Source texts of formatted documents:
Content starts
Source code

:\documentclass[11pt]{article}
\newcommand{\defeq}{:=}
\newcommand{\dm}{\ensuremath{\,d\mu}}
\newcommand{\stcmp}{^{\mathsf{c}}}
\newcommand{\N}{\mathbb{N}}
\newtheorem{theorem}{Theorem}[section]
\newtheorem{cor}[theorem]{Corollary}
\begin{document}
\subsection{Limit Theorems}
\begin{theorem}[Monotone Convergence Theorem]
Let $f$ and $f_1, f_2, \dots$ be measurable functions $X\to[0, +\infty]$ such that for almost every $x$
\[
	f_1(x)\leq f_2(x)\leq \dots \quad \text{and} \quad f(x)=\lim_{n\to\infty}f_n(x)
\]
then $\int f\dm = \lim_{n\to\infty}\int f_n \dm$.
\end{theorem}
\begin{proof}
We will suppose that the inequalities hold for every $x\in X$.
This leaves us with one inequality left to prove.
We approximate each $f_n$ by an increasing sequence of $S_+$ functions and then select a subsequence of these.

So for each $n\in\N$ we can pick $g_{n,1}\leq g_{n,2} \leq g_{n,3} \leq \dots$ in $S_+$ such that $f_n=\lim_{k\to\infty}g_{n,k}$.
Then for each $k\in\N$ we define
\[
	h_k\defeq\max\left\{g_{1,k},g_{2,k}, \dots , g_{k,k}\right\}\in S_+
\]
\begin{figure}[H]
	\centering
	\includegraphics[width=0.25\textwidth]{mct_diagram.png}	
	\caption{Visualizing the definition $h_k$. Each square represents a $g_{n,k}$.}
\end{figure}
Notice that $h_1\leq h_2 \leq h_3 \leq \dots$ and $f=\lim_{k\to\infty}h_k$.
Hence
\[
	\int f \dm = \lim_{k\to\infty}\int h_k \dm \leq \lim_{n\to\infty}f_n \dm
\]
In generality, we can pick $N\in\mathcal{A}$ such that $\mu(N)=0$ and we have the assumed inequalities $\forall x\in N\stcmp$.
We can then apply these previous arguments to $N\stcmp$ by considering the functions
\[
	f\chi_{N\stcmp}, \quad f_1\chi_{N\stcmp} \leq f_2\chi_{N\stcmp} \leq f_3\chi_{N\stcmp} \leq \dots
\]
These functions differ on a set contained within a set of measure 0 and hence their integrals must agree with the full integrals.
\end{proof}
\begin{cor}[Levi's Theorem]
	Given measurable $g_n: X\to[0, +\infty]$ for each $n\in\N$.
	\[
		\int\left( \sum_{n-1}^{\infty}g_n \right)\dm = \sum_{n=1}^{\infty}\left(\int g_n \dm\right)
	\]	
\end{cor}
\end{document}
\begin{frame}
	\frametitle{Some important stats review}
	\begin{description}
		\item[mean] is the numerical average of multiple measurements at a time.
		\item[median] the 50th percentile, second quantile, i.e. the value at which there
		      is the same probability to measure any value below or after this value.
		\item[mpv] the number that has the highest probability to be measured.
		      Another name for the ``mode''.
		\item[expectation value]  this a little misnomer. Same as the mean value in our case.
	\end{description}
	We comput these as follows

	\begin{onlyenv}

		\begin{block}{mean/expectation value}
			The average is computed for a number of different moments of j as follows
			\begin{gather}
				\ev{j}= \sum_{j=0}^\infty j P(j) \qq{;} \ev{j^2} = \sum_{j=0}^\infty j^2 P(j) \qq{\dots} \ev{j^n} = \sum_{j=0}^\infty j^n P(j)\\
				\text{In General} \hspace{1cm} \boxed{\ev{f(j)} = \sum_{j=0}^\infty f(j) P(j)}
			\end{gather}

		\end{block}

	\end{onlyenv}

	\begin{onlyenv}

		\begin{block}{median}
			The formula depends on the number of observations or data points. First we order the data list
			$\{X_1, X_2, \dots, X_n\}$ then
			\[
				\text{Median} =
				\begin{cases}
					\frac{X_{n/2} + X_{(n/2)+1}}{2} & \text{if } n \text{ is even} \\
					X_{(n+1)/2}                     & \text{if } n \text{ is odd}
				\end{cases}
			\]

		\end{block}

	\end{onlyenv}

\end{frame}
Content ends
State how many lines in the records above contain the word "left", and give only that number.

■ Response for this exercise: 3